From the slick CommunicAsia megashow in Singapore where MNCs launch their latest products to the 2nd edition of the Aid & Response Summit in Bangkok where disaster and community resilience experts discussed improvements particularly through the use of mobiles, and finally to ICTD Singapore 2015 an information and communication technologies and development conference in Singapore where academics from around the world met to examine, critique and refine ICT used by individuals and the community in the service of human development. What was interesting about the last event was the acceptance that there are multidisciplinary challenges associated with the engineering, application and adoption of ICTs in developing regions–or for development–with implications for design, policy and, practice.
Held over four days, the ICTD event at Nanyang Technological University in Singapore was packed with more than 100 presentations, panel discussions, demonstrations, workshop and networking opportunities. Sessions were held under the topics of education, disability, agriculture and small business, mobile banking and mobile phones, health and, e-government and politics. They were all so interesting that it was difficult to select which one to listen to.

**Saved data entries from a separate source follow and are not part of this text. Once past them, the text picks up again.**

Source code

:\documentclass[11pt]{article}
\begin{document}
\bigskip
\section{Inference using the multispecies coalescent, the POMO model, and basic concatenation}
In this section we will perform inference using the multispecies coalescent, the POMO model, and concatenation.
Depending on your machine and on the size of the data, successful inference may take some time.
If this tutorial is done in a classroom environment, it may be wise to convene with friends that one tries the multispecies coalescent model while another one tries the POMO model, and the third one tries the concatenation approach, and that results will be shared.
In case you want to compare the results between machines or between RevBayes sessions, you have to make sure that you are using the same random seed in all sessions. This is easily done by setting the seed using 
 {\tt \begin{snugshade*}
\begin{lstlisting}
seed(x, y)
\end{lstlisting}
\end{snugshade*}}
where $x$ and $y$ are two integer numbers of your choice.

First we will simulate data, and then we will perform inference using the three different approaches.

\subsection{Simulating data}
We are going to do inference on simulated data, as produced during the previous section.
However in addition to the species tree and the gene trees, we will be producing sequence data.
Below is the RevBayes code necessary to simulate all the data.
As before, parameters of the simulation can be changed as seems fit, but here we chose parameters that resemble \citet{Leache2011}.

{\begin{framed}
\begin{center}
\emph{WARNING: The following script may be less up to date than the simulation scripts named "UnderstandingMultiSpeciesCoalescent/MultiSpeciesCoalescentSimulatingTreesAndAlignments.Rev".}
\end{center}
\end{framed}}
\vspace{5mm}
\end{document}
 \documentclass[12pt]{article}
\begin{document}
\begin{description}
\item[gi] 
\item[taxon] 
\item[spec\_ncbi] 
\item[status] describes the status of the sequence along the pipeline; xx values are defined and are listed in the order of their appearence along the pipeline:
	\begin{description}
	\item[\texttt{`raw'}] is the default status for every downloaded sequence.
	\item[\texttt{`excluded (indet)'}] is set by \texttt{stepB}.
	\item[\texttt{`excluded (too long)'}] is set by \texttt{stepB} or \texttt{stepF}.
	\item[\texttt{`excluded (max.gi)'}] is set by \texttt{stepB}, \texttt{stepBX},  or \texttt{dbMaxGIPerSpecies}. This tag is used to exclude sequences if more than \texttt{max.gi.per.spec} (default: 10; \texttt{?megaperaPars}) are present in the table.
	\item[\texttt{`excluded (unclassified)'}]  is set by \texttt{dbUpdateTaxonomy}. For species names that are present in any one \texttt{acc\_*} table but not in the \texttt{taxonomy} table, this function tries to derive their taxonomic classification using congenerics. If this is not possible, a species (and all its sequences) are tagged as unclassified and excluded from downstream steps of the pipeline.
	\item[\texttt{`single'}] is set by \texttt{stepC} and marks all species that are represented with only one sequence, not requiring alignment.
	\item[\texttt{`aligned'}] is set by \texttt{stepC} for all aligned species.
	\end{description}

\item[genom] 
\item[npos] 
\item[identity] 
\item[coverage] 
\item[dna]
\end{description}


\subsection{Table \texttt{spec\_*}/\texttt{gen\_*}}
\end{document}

There were diverse studies in Bangladesh, India, Indonesia, Malaysia and Myanmar. Some of them include:
-Mobile technology for refugee resilience in urban and peri-urban Malaysia
-The promises and pitfalls of mobile money in Afghanistan: evidence from randomized control trial
-Sada Vehra: A framework for crowdsourcing Punjabi language content
-ICTs for agriculture knowledge management: Insights from DHRUVA, India
-Work-related use and positive livelihood outcomes among mobile phone users in Asia
A few takeaways from these events are that all human activity has now been touched by information and communication technology and everyone can shape the design of these technologies, and, information communication technology has the power to change lives for the better but only if people allow it—or want to empower themselves.